Given a non-empty string s and a dictionary wordDict containing a list of non-empty words, determine if s can be segmented
into a space-separated sequence of one or more dictionary words. You may assume the dictionary does not contain duplicate words.

For example, given
s = 

"leetcode"

,
dict = 

["leet", "code"]

.

Return true because 

"leetcode"

 can be segmented as 

"leet
code"

.

UPDATE (2017/1/4):

The wordDict parameter had been changed to a list of strings (instead of a set of strings). Please reload the code definition to get the latest changes.

题目分析：

这道题是一道关于动态规划的题目。刚开始的时候我也没有理解如何用动态规划去做，那时候刷面试题的时候刷到这道题，花了一个小时也不会做，然后上网查的时候才发现这道题出自LeetCode，然后才发现是通过动态规划去做。

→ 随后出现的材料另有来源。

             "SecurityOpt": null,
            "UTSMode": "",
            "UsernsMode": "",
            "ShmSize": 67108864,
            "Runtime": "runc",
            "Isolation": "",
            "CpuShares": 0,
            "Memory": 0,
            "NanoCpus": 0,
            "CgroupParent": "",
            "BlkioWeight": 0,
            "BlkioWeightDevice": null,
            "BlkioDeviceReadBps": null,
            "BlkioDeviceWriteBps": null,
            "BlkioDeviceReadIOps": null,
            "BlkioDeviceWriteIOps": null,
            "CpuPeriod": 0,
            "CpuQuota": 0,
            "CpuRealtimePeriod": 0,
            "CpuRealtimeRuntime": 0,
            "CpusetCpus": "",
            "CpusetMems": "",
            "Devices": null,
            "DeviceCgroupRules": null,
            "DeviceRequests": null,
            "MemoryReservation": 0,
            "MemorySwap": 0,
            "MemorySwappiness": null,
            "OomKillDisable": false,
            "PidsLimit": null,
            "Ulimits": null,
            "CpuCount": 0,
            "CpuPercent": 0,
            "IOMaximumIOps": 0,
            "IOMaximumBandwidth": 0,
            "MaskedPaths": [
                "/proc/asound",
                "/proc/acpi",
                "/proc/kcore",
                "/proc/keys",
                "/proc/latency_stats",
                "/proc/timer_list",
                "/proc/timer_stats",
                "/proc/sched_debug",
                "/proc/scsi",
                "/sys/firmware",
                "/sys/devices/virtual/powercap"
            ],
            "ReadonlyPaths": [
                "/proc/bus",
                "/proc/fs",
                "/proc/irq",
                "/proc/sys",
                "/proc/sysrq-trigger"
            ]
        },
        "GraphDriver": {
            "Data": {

令 dp[i] =  0 - i的字符串可以在字典中找到相应的字符串。

代码：

class Solution {
public:
bool wordBreak(string s, vector<string>& wordDict) {
std::vector<bool> dp(s.size()+1,0);
dp[0] = 1;
for (int i = 1; i <= s.size(); i++) {
for (int j = i - 1; j >= 0; j--) {
if (dp[j]&&find(wordDict.begin(),wordDict.end(), s.substr(j, i-j))!=wordDict.end()) {
dp[i] = 1;
}
}
}
return dp[s.size()];
}
};